__Items from a dataset__:
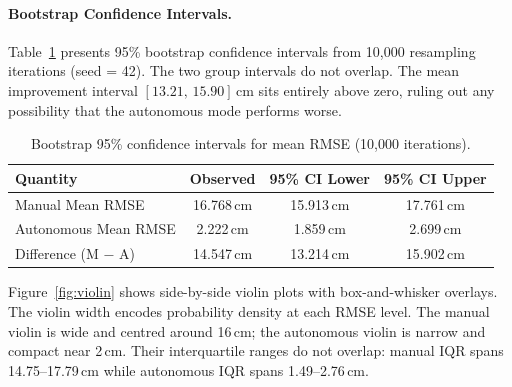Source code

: \begin{table}[tbp]
  \centering
  \caption{Effect size measures for the performance difference between operating modes.}
  \label{tab:effect}
\end{table}

\paragraph{Bootstrap Confidence Intervals.}
Table~\ref{tab:bootstrap} presents 95\% bootstrap confidence intervals
from 10,000 resampling iterations (seed = 42). The two
group intervals do not overlap. The mean improvement interval
$[13.21,\,15.90]$\,cm sits entirely above zero, ruling out any
possibility that the autonomous mode performs worse.

\begin{table}[tbp]
  \centering
  \caption{Bootstrap 95\% confidence intervals for mean RMSE (10,000 iterations).}
  \label{tab:bootstrap}
  \begin{tabular}{lccc}
    \toprule
    Quantity             & Observed   & 95\% CI Lower & 95\% CI Upper \\
    \midrule
    Manual Mean RMSE     & 16.768\,cm & 15.913\,cm    & 17.761\,cm    \\
    Autonomous Mean RMSE & 2.222\,cm  & 1.859\,cm     & 2.699\,cm     \\
    Difference (M $-$ A) & 14.547\,cm & 13.214\,cm    & 15.902\,cm    \\
    \bottomrule
  \end{tabular}
\end{table}

Figure~\ref{fig:violin} shows side-by-side violin plots with
box-and-whisker overlays. The violin width encodes probability density
at each RMSE level. The manual violin is wide and centred around
16\,cm; the autonomous violin is narrow and compact near 2\,cm. Their
interquartile ranges do not overlap: manual IQR spans
14.75--17.79\,cm while autonomous IQR spans 1.49--2.76\,cm.

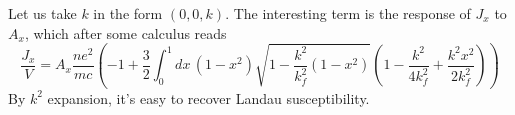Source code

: \documentclass{article}
\begin{document}
Let us take $k$ in the form $(0,0,k)$.  The interesting term is the response of $J_x$ to 
$A_x$, which after some calculus reads
\begin{equation}
   \frac{J_x}{V} = A_x \frac{ne^2}{mc}\left(-1 + \frac{3}{2} \int_0^1 
        dx\,(1-x^2)\sqrt{1 - \frac{k^2}{k_f^2}(1-x^2)} 
            \left(1 - \frac{k^2}{4k_f^2} + \frac{k^2x^2}{2k_f^2}\right)\right)
\end{equation}
By $k^2$ expansion, it's easy to recover Landau susceptibility.
\end{document}
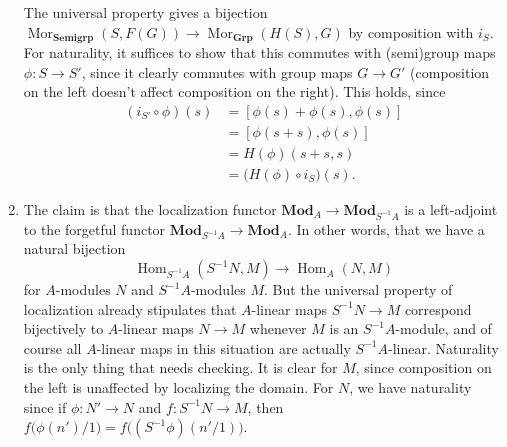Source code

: \documentclass{report}
\newcommand{\cat}[1]{\mathbf{#1}} %
\DeclareMathOperator{\Mor}{Mor}
\DeclareMathOperator{\Hom}{Hom}
\begin{document}
\begin{enumerate}[label=\textbf{1.5.\Alph*.}]
	      The universal property gives a bijection
	      $\Mor_{\cat{Semigrp}}(S,F(G))\to\Mor_{\cat{Grp}}(H(S),G)$ by
	      composition with $i_S$. For naturality, it suffices to show that
	      this commutes with (semi)group maps $\phi:S\to S'$, since it clearly
	      commutes with group maps $G\to G'$ (composition on the left doesn't
	      affect composition on the right). This holds, since
	      \begin{align*}
		      (i_{S'}\circ\phi)(s)
		       & = [\phi(s)+\phi(s),\phi(s)]        \\
		       & = [\phi(s+s),\phi(s)]              \\
		       & = H(\phi)(s+s,s)                   \\
		       & = \bigl(H(\phi)\circ i_S\bigr)(s).
	      \end{align*}

	\item The claim is that the localization functor
	      $\cat{Mod}_A\to\cat{Mod}_{S^{-1}A}$ is a left-adjoint to the
	      forgetful functor $\cat{Mod}_{S^{-1}A}\to\cat{Mod}_A$. In other
	      words, that we have a natural bijection
	      \begin{equation*}
		      \Hom_{S^{-1}A}(S^{-1}N,M) \to \Hom_A(N,M)
	      \end{equation*}
	      for $A$-modules $N$ and $S^{-1}A$-modules $M$. But the universal
	      property of localization already stipulates that $A$-linear maps
	      $S^{-1}N\to M$ correspond bijectively to $A$-linear maps $N\to M$
	      whenever $M$ is an $S^{-1}A$-module, and of course all $A$-linear
	      maps in this situation are actually $S^{-1}A$-linear. Naturality is
	      the only thing that needs checking. It is clear for $M$, since
	      composition on the left is unaffected by localizing the domain. For
	      $N$, we have naturality since if $\phi:N'\to N$ and $f:S^{-1}N\to M$,
	      then $f\bigl(\phi(n')/1\bigr) = f\bigl((S^{-1}\phi)(n'/1)\bigr)$.
\end{enumerate}
\end{document}
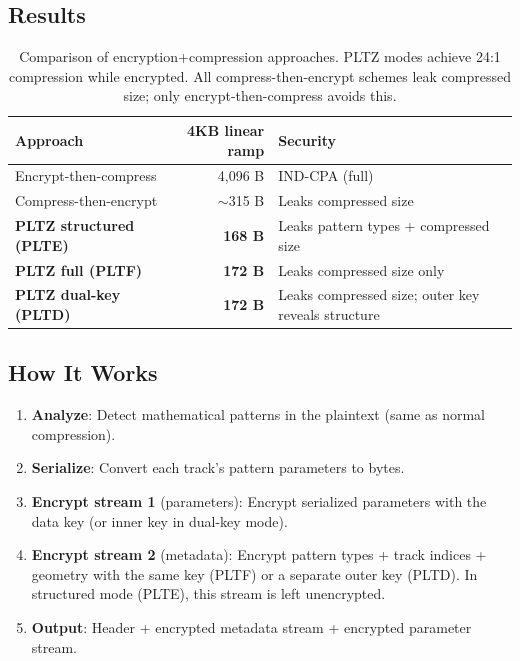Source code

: \documentclass[11pt,a4paper]{article}
\begin{document}
\subsection{Results}

\begin{table}[H]
\centering
\begin{tabular}{@{}lrl@{}}
\toprule
\textbf{Approach} & \textbf{4KB linear ramp} & \textbf{Security} \\
\midrule
Encrypt-then-compress & 4,096 B & IND-CPA (full) \\
Compress-then-encrypt & $\sim$315 B & Leaks compressed size \\
\textbf{PLTZ structured (PLTE)} & \textbf{168 B} & Leaks pattern types + compressed size \\
\textbf{PLTZ full (PLTF)} & \textbf{172 B} & Leaks compressed size only \\
\textbf{PLTZ dual-key (PLTD)} & \textbf{172 B} & Leaks compressed size; outer key reveals structure \\
\bottomrule
\end{tabular}
\caption{Comparison of encryption+compression approaches. PLTZ modes achieve 24:1 compression while encrypted. All compress-then-encrypt schemes leak compressed size; only encrypt-then-compress avoids this.}
\end{table}

\subsection{How It Works}

\begin{enumerate}
\item \textbf{Analyze}: Detect mathematical patterns in the plaintext (same as normal compression).
\item \textbf{Serialize}: Convert each track's pattern parameters to bytes.
\item \textbf{Encrypt stream 1} (parameters): Encrypt serialized parameters with the data key (or inner key in dual-key mode).
\item \textbf{Encrypt stream 2} (metadata): Encrypt pattern types + track indices + geometry with the same key (PLTF) or a separate outer key (PLTD). In structured mode (PLTE), this stream is left unencrypted.
\item \textbf{Output}: Header + encrypted metadata stream + encrypted parameter stream.
\end{enumerate}
\end{document}
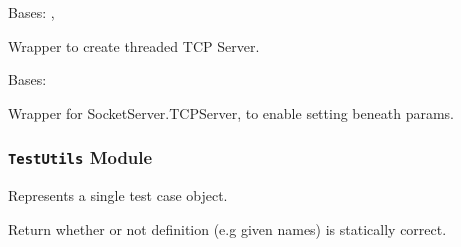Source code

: \documentclass[a4paper,11pt,openany]{sphinxmanual}
\begin{document}

\begin{fulllineitems}
\label{ref-manual/XrdTest:XrdTest.TCPServer.ThreadedTCPServer}
Bases: , {\hyperref[ref-manual/XrdTest:XrdTest.TCPServer.XrdTCPServer]{}}

Wrapper to create threaded TCP Server.

\end{fulllineitems}


\begin{fulllineitems}
\label{ref-manual/XrdTest:XrdTest.TCPServer.XrdTCPServer}
Bases: 

Wrapper for SocketServer.TCPServer, to enable setting beneath params.

\begin{fulllineitems}
\label{ref-manual/XrdTest:XrdTest.TCPServer.XrdTCPServer.allow_reuse_address}
\end{fulllineitems}


\end{fulllineitems}



\subsubsection{\texttt{TestUtils} Module}
\label{ref-manual/XrdTest:module-XrdTest.TestUtils}\label{ref-manual/XrdTest:testutils-module}

\begin{fulllineitems}
\label{ref-manual/XrdTest:XrdTest.TestUtils.TestCase}
Represents a single test case object.

\begin{fulllineitems}
\label{ref-manual/XrdTest:XrdTest.TestUtils.TestCase.validateStatic}
Return whether or not definition (e.g given names) is statically correct.

\end{fulllineitems}


\end{fulllineitems}
\end{document}
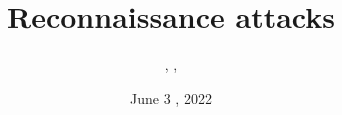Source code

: \documentclass{../../extra/styles/SecureRole}
\title{Reconnaissance attacks}
\author{\Ba, \Wi, \Zm}
\date{June 3 , 2022}
\begin{document}
\makecover 

\tableofcontents

\newpage


\end{document}
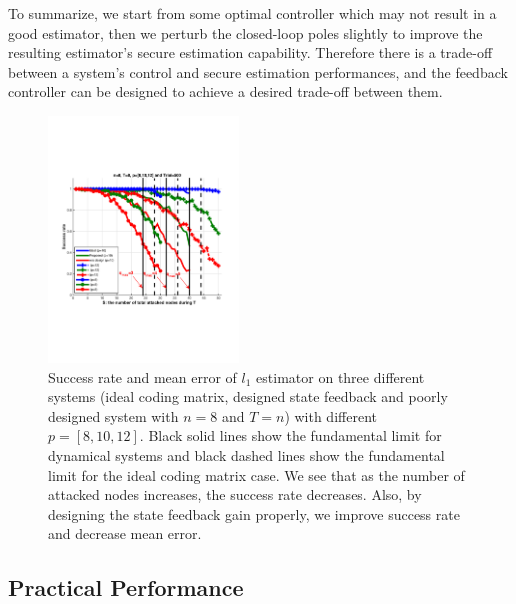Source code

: \documentclass[../../thesis.tex]{subfiles}
\begin{document}
To summarize, we start from some optimal controller which may not result in a good estimator, then we perturb the closed-loop poles slightly to improve the resulting estimator's secure estimation capability. Therefore there is a trade-off between a system's control and secure estimation performances, and the feedback controller can be designed to achieve a desired trade-off between them.
\begin{figure}
\center
\includegraphics[width=0.45\textwidth]{chapters/se_linear/figures/performance_overall.pdf}
\caption{Success rate and mean error of $l_1$ estimator on three different systems (ideal coding matrix, designed state feedback and poorly designed system with $n=8$ and $T=n$) with different $p=[8,10,12]$. Black solid lines show the fundamental limit for dynamical systems and black dashed lines show the fundamental limit for the ideal coding matrix case. We see that as the number of attacked nodes increases, the success rate decreases. Also, by designing the state feedback gain properly, we improve success rate and decrease mean error. }
\label{fig:ex_n8_overall}
\end{figure}

\subsection{Practical Performance}\label{sec:prac_perf}
\end{document}
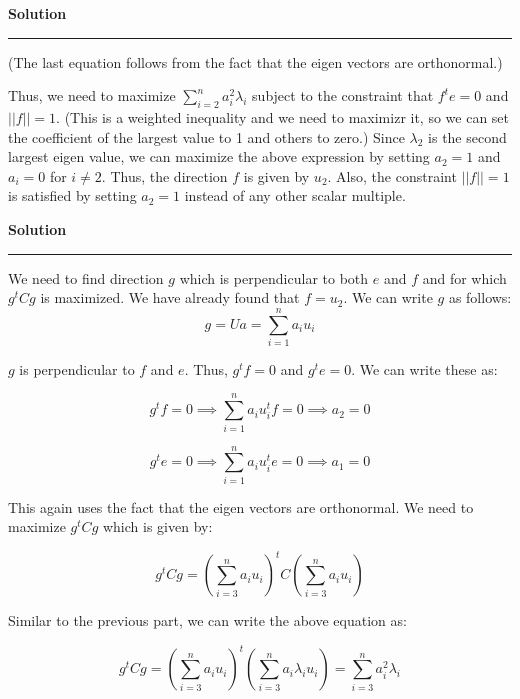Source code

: \documentclass[a4paper,12pt]{article}
\newenvironment{solution}[2][]{%
    \begin{mdframed}[linecolor=blue!70!black, linewidth=2pt, roundcorner=10pt, backgroundcolor=yellow!10!white, skipabove=12pt, skipbelow=12pt]%
        \textbf{\large #2}
        \par\noindent\rule{\textwidth}{0.4pt}
}{
    \end{mdframed}
}
\begin{document}
\begin{solution}{Solution}
(The last equation follows from the fact that the eigen vectors are orthonormal.)

Thus, we need to maximize $\sum_{i=2}^n a_{i}^{2}\lambda_{i}$ subject to the constraint that $f^{t}e = 0$ and $||f|| = 1$. (This is a weighted inequality and we need to maximizr it, so we can set the coefficient of the largest value to 1 and others to zero.) Since $\lambda_2$ is the second largest eigen value, we can maximize the above expression by setting $a_2 = 1$ and $a_i = 0$ for $i \neq 2$. Thus, the direction $f$ is given by $u_2$. Also, the constraint $||f|| = 1$ is satisfied by setting $a_2 = 1$ instead of any other scalar multiple.
\end{solution}

\clearpage

\begin{solution}{Solution}
  We need to find direction $g$ which is perpendicular to both $e$ and $f$ and for which $g^{t}Cg$ is maximized. We have already found that $f = u_{2}$. We can write $g$ as follows:
  \begin{equation}
    g = Ua = \sum_{i=1}^{n} a_{i}u_{i}
  \end{equation}

$g$ is perpendicular to $f$ and $e$. Thus, $g^{t}f = 0$ and $g^{t}e = 0$. We can write these as:

\begin{equation}
  g^{t}f = 0 \implies \sum_{i=1}^{n} a_{i}u_{i}^{t}f = 0 \implies a_2 = 0
\end{equation}

\begin{equation}
  g^{t}e = 0 \implies \sum_{i=1}^{n} a_{i}u_{i}^{t}e = 0 \implies a_1 = 0
\end{equation}

This again uses the fact that the eigen vectors are orthonormal. We need to maximize $g^{t}Cg$ which is given by:

\begin{equation}
  g^{t}Cg = {\left(\sum_{i=3}^n a_{i}u_{i}\right)}^t C\left(\sum_{i=3}^n a_{i}u_{i}\right)
\end{equation}

Similar to the previous part, we can write the above equation as:

\begin{equation}
  g^{t}Cg = {\left(\sum_{i=3}^n a_{i}u_{i}\right)}^t \left(\sum_{i=3}^n a_i\lambda_{i}u_{i}\right) = \sum_{i=3}^n a_{i}^{2}\lambda_{i}
\end{equation}


\end{solution}
\end{document}
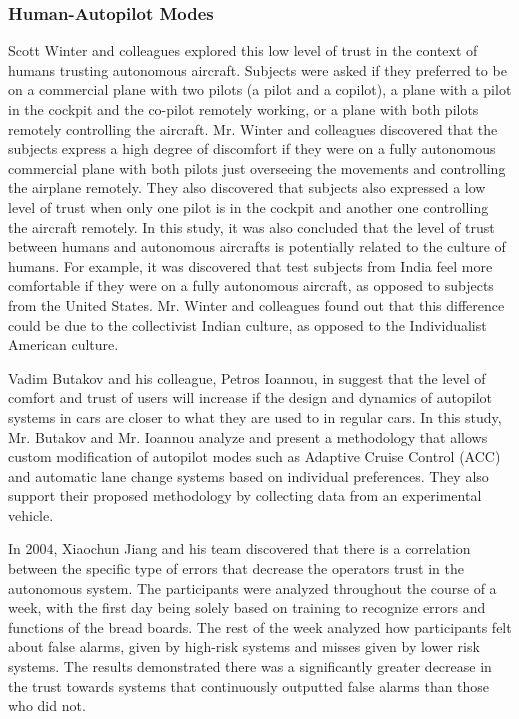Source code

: \documentclass[runningheads,a4paper]{llncs}
\begin{document}
\subsubsection{Human-Autopilot Modes}
Scott Winter and colleagues \cite{winter2015indian} explored this low level of trust in the context of humans trusting autonomous aircraft. Subjects were asked if they preferred to be on a commercial plane with two pilots (a pilot and a copilot), a plane with a pilot in the cockpit and the co-pilot remotely working, or a plane with both pilots remotely controlling the aircraft. Mr. Winter and colleagues discovered that the subjects express a high degree of discomfort if they were on a fully autonomous commercial plane with both pilots just overseeing the movements and controlling the airplane remotely. They also discovered that subjects also expressed a low level of trust when only one pilot is in the cockpit and another one controlling the aircraft remotely. In this study, it was also concluded that the level of trust between humans and autonomous aircrafts is potentially related to the culture of humans. For example, it was discovered that test subjects from India feel more comfortable if they were on a fully autonomous aircraft, as opposed to subjects from the United States. Mr. Winter and colleagues found out that this difference could be due to the collectivist Indian culture, as opposed to the Individualist American culture.

Vadim Butakov and his colleague, Petros Ioannou, in \cite{butakov2015driving} suggest that the level of comfort and trust of users will increase if the design and dynamics of autopilot systems in cars are closer to what they are used to in regular cars. In this study, Mr. Butakov and Mr. Ioannou analyze and present a methodology that allows custom modification of autopilot modes such as  Adaptive Cruise Control (ACC) and automatic lane change systems based on individual preferences. They also support their proposed methodology by collecting data from an experimental vehicle.

In 2004, Xiaochun Jiang and his team discovered that there is a correlation between the specific type of errors that decrease the operators trust in the autonomous system\cite{jiang2004measurement}.  The participants were analyzed throughout the course of a week, with the first day being solely based on training to recognize errors and functions of the bread boards.  The rest of the week analyzed how participants felt about false alarms, given by high-risk systems and misses given by lower risk systems. The results demonstrated there was a significantly greater decrease in the trust towards systems that continuously outputted false alarms than those who did not.
\end{document}

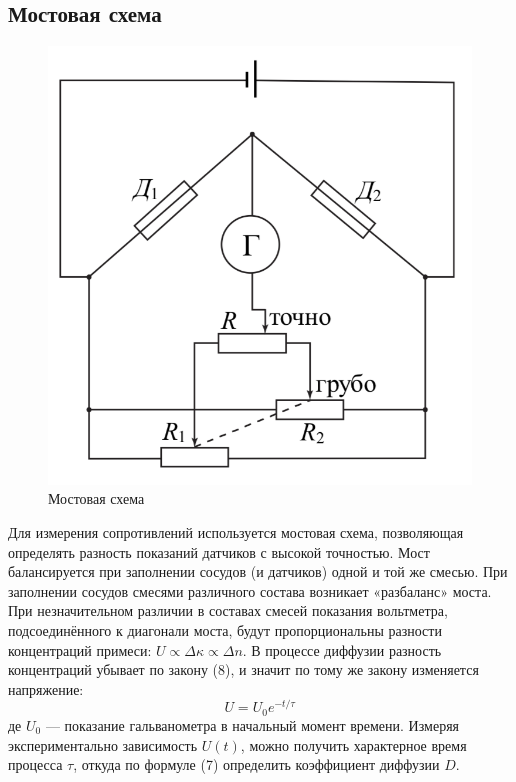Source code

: \documentclass[a4paper,12pt]{article}
\theoremstyle{plain} %
\theoremstyle{definition} %
\theoremstyle{remark} %
\begin{document}
\subsection{Мостовая схема}
\begin{figure}
	\includegraphics[width=\linewidth]{5}
	\caption{Мостовая схема}
\end{figure}
Для измерения сопротивлений используется мостовая схема, позволяющая определять разность показаний датчиков с высокой точностью. Мост балансируется при заполнении сосудов (и датчиков) одной и той же смесью. При заполнении сосудов смесями различного состава возникает «разбаланс» моста. При незначительном различии в составах смесей показания вольтметра, подсоединённого к диагонали моста, будут пропорциональны разности концентраций примеси: $U \propto \Delta\kappa \propto\Delta n$. В процессе диффузии разность концентраций убывает по закону (8), и значит по тому же закону изменяется напряжение:
\begin{equation}
U = U_0 e^{-t/\tau}
\end{equation}
де $U_0$ — показание гальванометра в начальный момент времени. Измеряя экспериментально зависимость $U(t)$, можно получить характерное время процесса $\tau$, откуда по формуле (7) определить коэффициент диффузии $D$.
\end{document}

__Assigned task__:
In the data above, which lines lie between the line with "size measures for" and the line with "violin plots with", inclusive? Print those lines exactly and nothing else.

__Response to this task__:
  \caption{Effect size measures for the performance difference between operating modes.}
  \label{tab:effect}
\end{table}

\paragraph{Bootstrap Confidence Intervals.}
Table~\ref{tab:bootstrap} presents 95\% bootstrap confidence intervals
from 10,000 resampling iterations (seed = 42). The two
group intervals do not overlap. The mean improvement interval
$[13.21,\,15.90]$\,cm sits entirely above zero, ruling out any
possibility that the autonomous mode performs worse.

\begin{table}[tbp]
  \centering
  \caption{Bootstrap 95\% confidence intervals for mean RMSE (10,000 iterations).}
  \label{tab:bootstrap}
  \begin{tabular}{lccc}
    \toprule
    Quantity             & Observed   & 95\% CI Lower & 95\% CI Upper \\
    \midrule
    Manual Mean RMSE     & 16.768\,cm & 15.913\,cm    & 17.761\,cm    \\
    Autonomous Mean RMSE & 2.222\,cm  & 1.859\,cm     & 2.699\,cm     \\
    Difference (M $-$ A) & 14.547\,cm & 13.214\,cm    & 15.902\,cm    \\
    \bottomrule
  \end{tabular}
\end{table}

Figure~\ref{fig:violin} shows side-by-side violin plots with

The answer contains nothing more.